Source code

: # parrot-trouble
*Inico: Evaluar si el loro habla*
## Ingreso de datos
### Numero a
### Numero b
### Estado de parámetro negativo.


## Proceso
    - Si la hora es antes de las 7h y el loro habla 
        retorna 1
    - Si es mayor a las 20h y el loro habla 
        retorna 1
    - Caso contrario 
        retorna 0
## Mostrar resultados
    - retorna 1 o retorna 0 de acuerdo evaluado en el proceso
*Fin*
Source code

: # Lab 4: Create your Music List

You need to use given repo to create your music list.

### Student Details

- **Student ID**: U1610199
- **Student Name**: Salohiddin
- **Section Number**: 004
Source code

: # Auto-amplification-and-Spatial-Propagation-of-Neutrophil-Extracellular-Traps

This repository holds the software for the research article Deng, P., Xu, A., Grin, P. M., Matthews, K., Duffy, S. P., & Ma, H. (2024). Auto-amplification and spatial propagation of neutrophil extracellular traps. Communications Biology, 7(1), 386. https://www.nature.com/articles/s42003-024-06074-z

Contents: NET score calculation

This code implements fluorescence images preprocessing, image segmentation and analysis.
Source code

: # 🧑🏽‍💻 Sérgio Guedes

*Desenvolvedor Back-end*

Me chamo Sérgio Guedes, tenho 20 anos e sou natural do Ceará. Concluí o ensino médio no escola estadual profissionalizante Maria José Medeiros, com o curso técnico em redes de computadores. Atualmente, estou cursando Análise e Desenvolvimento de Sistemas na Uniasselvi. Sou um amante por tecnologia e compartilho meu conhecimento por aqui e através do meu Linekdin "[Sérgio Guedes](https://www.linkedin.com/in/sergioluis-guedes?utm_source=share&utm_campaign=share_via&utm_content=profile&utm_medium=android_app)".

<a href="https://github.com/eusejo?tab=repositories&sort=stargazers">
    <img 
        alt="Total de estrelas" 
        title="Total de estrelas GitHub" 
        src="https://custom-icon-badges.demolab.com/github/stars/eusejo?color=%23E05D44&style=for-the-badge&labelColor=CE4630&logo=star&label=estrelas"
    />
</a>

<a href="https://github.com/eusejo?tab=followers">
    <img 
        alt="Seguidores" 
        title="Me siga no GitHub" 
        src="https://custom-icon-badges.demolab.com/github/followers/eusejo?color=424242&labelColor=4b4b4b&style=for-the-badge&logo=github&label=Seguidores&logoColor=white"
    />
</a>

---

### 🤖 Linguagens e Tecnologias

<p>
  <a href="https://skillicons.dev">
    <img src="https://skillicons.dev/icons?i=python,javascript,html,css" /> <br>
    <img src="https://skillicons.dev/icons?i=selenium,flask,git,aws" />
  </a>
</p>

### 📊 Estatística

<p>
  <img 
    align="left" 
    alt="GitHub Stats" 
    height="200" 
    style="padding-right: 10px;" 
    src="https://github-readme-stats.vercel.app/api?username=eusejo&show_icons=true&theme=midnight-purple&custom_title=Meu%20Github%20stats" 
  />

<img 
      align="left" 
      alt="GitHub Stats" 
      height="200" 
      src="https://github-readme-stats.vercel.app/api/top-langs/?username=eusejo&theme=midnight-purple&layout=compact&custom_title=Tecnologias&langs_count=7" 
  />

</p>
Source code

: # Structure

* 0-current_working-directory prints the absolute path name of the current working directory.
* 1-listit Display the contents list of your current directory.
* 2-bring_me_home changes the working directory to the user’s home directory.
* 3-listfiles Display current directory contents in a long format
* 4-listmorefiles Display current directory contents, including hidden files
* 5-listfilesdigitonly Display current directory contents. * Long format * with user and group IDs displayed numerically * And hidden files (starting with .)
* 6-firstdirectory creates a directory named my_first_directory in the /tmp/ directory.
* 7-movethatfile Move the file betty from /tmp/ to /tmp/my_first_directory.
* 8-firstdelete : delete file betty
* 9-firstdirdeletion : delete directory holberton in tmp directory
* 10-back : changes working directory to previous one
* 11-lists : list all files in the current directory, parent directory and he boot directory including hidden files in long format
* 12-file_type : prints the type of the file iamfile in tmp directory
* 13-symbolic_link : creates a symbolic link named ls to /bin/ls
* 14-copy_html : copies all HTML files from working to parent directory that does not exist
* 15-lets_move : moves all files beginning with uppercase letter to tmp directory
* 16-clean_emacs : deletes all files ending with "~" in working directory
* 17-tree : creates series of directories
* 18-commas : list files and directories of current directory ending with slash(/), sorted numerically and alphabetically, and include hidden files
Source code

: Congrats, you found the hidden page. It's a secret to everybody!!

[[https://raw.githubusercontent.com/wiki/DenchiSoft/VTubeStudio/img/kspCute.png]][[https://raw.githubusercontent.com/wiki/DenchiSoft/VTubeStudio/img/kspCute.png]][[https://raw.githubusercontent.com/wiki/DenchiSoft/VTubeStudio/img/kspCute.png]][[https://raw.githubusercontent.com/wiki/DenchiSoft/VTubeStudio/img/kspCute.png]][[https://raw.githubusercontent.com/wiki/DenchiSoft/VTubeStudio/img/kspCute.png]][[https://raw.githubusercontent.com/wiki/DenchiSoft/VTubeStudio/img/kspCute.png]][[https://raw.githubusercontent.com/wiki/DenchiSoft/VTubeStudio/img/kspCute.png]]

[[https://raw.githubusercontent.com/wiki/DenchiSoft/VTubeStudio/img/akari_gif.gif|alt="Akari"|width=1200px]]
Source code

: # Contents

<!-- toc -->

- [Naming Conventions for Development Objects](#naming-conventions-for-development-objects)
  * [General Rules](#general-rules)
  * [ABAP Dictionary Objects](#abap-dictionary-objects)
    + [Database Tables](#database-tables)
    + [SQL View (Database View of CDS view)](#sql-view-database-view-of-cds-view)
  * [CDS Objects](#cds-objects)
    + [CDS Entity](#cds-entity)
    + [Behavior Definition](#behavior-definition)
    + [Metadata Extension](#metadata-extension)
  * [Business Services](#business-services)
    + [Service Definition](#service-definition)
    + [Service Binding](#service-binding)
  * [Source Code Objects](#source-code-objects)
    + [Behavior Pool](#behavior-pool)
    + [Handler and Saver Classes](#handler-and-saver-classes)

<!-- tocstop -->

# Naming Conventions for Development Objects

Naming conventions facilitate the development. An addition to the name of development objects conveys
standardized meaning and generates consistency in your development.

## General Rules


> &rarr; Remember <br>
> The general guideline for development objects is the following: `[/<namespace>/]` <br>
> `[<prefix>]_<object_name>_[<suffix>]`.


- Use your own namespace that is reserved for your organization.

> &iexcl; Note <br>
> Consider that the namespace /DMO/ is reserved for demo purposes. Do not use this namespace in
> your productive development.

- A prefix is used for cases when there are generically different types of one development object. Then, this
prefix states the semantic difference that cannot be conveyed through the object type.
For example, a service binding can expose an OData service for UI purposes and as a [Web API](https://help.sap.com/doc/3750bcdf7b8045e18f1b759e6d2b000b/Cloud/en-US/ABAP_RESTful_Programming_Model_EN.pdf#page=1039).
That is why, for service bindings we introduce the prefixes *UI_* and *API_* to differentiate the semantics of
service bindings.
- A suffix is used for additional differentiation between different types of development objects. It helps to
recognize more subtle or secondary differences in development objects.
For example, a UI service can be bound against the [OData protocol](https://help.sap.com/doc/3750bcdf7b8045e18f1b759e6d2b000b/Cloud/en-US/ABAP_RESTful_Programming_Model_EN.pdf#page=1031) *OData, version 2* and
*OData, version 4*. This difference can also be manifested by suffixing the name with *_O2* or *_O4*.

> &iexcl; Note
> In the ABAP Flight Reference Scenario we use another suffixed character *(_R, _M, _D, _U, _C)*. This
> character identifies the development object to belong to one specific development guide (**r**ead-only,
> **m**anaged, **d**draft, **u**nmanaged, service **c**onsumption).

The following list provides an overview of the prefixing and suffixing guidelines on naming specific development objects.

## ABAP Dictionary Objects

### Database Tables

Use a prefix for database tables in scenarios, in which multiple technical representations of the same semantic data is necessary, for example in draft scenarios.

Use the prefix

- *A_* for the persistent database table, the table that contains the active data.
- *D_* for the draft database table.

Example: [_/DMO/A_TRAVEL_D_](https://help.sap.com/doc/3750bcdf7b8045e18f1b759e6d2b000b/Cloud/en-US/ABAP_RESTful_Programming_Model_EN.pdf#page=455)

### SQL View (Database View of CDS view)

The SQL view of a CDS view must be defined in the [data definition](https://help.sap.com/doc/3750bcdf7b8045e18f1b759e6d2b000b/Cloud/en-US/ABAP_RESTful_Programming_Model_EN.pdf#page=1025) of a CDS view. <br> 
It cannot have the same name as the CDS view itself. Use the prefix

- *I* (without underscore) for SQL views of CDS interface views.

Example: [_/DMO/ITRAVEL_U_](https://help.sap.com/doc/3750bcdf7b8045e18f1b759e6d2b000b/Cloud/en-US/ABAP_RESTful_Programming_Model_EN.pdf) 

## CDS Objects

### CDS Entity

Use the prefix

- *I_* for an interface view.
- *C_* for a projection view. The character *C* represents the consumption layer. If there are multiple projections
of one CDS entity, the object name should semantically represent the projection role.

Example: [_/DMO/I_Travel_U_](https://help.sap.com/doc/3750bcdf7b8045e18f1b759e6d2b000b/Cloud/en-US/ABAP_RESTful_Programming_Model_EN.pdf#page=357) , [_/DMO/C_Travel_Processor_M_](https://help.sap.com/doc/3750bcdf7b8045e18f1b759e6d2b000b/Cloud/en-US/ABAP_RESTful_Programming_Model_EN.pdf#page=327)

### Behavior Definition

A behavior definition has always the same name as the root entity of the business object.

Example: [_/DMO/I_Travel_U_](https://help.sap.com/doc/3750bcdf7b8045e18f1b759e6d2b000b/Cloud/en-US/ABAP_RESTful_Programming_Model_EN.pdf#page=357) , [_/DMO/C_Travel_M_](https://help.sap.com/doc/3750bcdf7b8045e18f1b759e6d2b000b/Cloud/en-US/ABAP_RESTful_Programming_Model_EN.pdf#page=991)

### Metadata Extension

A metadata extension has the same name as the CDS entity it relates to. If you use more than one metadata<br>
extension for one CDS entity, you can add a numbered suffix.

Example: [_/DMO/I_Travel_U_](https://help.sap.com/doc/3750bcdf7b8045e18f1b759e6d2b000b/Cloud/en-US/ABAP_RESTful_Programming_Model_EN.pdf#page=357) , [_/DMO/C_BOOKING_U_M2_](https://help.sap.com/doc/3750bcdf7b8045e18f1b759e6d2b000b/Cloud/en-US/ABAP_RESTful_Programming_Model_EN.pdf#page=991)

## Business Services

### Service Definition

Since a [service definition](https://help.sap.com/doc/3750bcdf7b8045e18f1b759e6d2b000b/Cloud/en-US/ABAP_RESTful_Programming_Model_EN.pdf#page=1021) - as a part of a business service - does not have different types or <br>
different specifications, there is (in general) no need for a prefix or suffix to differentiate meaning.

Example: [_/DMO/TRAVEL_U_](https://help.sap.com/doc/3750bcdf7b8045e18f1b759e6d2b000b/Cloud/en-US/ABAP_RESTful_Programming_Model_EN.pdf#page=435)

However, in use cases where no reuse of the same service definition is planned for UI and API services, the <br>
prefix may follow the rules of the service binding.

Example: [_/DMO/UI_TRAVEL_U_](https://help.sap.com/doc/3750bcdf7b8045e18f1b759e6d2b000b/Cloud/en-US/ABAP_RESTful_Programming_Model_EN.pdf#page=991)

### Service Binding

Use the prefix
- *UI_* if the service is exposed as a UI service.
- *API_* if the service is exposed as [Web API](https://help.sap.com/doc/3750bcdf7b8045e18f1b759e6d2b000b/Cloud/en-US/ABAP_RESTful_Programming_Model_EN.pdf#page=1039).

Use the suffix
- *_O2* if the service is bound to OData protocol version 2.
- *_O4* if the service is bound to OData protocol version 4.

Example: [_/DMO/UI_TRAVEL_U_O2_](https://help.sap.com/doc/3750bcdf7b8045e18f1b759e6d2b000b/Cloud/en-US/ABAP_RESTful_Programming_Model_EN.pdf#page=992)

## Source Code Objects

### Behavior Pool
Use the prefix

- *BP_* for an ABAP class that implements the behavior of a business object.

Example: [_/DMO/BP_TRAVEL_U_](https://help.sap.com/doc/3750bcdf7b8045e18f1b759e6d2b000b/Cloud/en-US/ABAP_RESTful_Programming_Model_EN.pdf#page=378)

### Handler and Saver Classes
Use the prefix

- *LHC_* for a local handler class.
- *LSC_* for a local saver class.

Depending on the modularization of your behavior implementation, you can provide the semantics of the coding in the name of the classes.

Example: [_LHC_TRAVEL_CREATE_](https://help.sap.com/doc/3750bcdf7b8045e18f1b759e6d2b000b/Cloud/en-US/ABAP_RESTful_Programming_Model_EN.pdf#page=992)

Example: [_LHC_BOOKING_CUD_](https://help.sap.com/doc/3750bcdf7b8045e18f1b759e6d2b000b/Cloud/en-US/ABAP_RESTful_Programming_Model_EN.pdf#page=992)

**EXERCISE:** Within the material, find all lines that hold the word "directories" and show them.

**YOUR RESPONSE:**
* 17-tree : creates series of directories
* 18-commas : list files and directories of current directory ending with slash(/), sorted numerically and alphabetically, and include hidden files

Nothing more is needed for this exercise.